Show all lines from the listing below that contain "import".

### INFORMATION PROVIDED
-- Opening Marker --

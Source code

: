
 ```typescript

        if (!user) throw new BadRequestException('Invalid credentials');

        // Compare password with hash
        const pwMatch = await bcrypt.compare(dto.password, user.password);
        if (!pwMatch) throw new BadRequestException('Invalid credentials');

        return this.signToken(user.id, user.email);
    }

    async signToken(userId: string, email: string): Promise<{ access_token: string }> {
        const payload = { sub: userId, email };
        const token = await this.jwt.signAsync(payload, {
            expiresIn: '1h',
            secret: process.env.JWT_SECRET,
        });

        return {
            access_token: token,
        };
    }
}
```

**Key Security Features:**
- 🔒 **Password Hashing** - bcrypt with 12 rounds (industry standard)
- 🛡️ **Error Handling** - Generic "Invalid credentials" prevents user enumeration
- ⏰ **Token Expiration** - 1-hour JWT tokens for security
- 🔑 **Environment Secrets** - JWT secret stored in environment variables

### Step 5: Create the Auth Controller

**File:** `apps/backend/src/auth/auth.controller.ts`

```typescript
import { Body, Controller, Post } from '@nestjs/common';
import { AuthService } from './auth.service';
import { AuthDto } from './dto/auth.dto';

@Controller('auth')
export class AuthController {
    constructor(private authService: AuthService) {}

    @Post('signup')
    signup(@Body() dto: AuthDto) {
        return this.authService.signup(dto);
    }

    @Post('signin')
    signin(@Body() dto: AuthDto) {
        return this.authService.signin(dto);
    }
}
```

-- Closing Marker --

### EXERCISE RESULT
import { Body, Controller, Post } from '@nestjs/common';
import { AuthService } from './auth.service';
import { AuthDto } from './dto/auth.dto';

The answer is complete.